There is a special toll sold on LS1tech.com for like $50 bucks that works great.
I will tell you that if you heat the damper hub up to about 140-150 degrees with an electric heat gun or a propane torch, it installs and removes SOOOOOOOOOO much easier!
I made my own install tool for ZERO dollars! Used the old bolt, hacked off the head and welded it to some SAE all thread!
The strap wrench makes the removal/ install process a ONE MAN job!
If you heat the hub, you will NEVER, come close to the limits of the used bolt during installation!
Balancer failed - developed a wobble and started slowly chewing up belts. Hard to see at first but got progressively worse. Belts would last a while then would develop a slight "chirp."
Balancer failed - developed a wobble and started slowly chewing up belts. Hard to see at first but got progressively worse. Belts would last a while then would develop a slight "chirp."
What balancer did you use ?
You have any pictures of the crank snout ? Sounds to me like your crank snout might be tore up.
You have any pictures of the crank snout ? Sounds to me like your crank snout might be tore up.
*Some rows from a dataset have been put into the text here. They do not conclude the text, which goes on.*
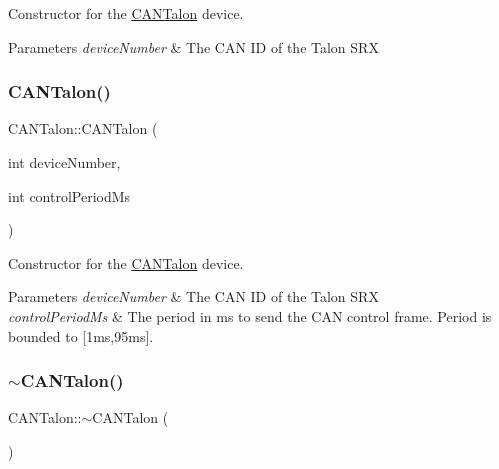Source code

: Constructor for the \hyperlink{class_c_a_n_talon}{C\+A\+N\+Talon} device.


\begin{DoxyParams}{Parameters}
{\em device\+Number} & The C\+AN ID of the Talon S\+RX \\
\hline
\end{DoxyParams}
\mbox{\label{class_c_a_n_talon_afe5efd7f2c7b1fb3c6b818eb3d4617d7}} 
\subsubsection{\texorpdfstring{C\+A\+N\+Talon()}{CANTalon()}\hspace{0.1cm}{\footnotesize\ttfamily [2/2]}}
{\footnotesize\ttfamily C\+A\+N\+Talon\+::\+C\+A\+N\+Talon (\begin{DoxyParamCaption}\item[{int}]{device\+Number,  }\item[{int}]{control\+Period\+Ms }\end{DoxyParamCaption})\hspace{0.3cm}{\ttfamily [explicit]}}

Constructor for the \hyperlink{class_c_a_n_talon}{C\+A\+N\+Talon} device.


\begin{DoxyParams}{Parameters}
{\em device\+Number} & The C\+AN ID of the Talon S\+RX \\
\hline
{\em control\+Period\+Ms} & The period in ms to send the C\+AN control frame. Period is bounded to \mbox{[}1ms,95ms\mbox{]}. \\
\hline
\end{DoxyParams}
\mbox{\label{class_c_a_n_talon_a1f2577ad1683495db9ada33f71968df0}} 
\subsubsection{\texorpdfstring{$\sim$\+C\+A\+N\+Talon()}{~CANTalon()}}
{\footnotesize\ttfamily C\+A\+N\+Talon\+::$\sim$\+C\+A\+N\+Talon (\begin{DoxyParamCaption}{ }\end{DoxyParamCaption})\hspace{0.3cm}{\ttfamily [virtual]}}



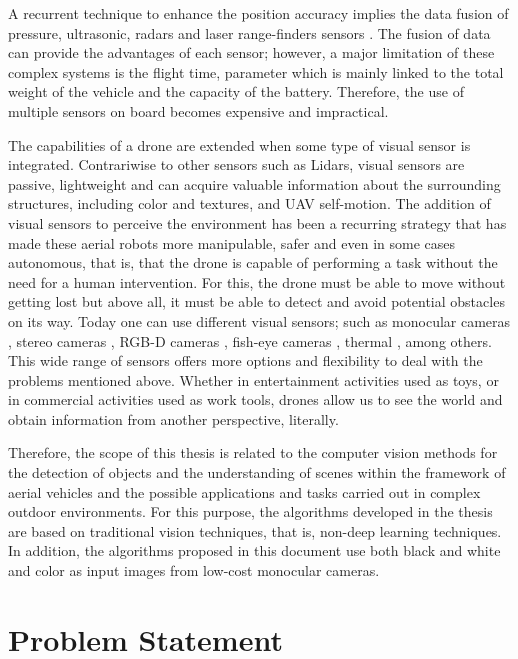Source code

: A recurrent technique to enhance the position accuracy implies the data fusion of pressure, ultrasonic, radars and laser range-finders sensors \cite{Tomic.Schmid.ea:IRAM:2012}. The fusion of data can provide the advantages of each sensor; however, a major limitation of these complex systems is the flight time, parameter which is mainly linked to the total weight of the vehicle and the capacity of the battery. Therefore, the use of multiple sensors on board becomes expensive and impractical.

The capabilities of a drone are extended when some type of visual sensor is integrated. Contrariwise to other sensors such as Lidars, visual sensors are passive, lightweight and can acquire valuable information about the surrounding structures, including color and textures, and UAV self-motion. The addition of visual sensors to perceive the environment has been a recurring strategy that has made these aerial robots more manipulable, safer and even in some cases autonomous, that is, that the drone is capable of performing a task without the need for a human intervention. For this, the drone must be able to move without getting lost but above all, it must be able to detect and avoid potential obstacles on its way. 
Today one can use different visual sensors; such as monocular cameras \cite{Padhy.Xia.ea:TSC:2018}, stereo cameras \cite{Seitz.Curless.ea:CVPR:2006}, RGB-D cameras \cite{Huang.Bachrach.ea:RobR:2017}, fish-eye cameras \cite{Hrabar.Sukhatme:IROS:2004}, thermal \cite{Gaszczak.Breckon.ea:IRCV:2011}, among others. This wide range of sensors offers more options and flexibility to deal with the problems mentioned above. Whether in entertainment activities used as toys, or in commercial activities used as work tools, drones allow us to see the world and obtain information from another perspective, literally.


Therefore, the scope of this thesis is related to the computer vision methods for the detection of objects and the understanding of scenes within the framework of aerial vehicles and the possible applications and tasks carried out in complex outdoor environments. For this purpose, the algorithms developed in the thesis are based on traditional vision techniques, that is, non-deep learning techniques. In addition, the algorithms proposed in this document use both black and white and color as input images from low-cost monocular cameras.

\section{Problem Statement}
UPDATE: Crank snout was in excellent shape, no issues with it. I wasn't able to get a GM harmonic balancer anywhere, (tried GM Parts House, GM Parts Direct, Trade Motion and GM Canada). Delivery date was unknown and the backorder wasn't an option. I purchased a Powerbond with a stock configuration and will see how this performs now.
UPDATE: Crank snout was in excellent shape, no issues with it. I wasn't able to get a GM harmonic balancer anywhere, (tried GM Parts House, GM Parts Direct, Trade Motion and GM Canada). Delivery date was unknown and the backorder wasn't an option. I purchased a Powerbond with a stock configuration and will see how this performs now.
Here is a little trick I learned many , many years ago. If you want to expand the ID of a hub/bearing etc. place it on a 100 watt light bulb for a couple minutes. Pinion bearings fall on the the shaft. Be careful not to over heat. Later! Frank
Here is a little trick I learned many , many years ago. If you want to expand the ID of a hub/bearing etc. place it on a 100 watt light bulb for a couple minutes. Pinion bearings fall on the the shaft. Be careful not to over heat. Later! Frank
Frank
Ive done a bunch of damper installs on C5s. A 100 watt bulb in the case of the damper to crank snout fit,,, just wont work effectively!
You need a little more BTUs. Like a TORCH or a Paint Stripper heat gun! Ive used both and they both work FINE. The stripper gun just takes a little longer. Heat the hub up quickly, position it on the snout and then press it on with the tool. It will slide smoothly and easily but there will still be some force thats needed to get it down the snout and seated!
If you heat the damper HUB up to approx 140-150 degrees, it will go much easier (it will NOT just drop on ) Heating it to 140-150 deg will not hurt the damper or the rubber dampening material inside the damper. Your engine gets a LOT hotter than that during daily driving.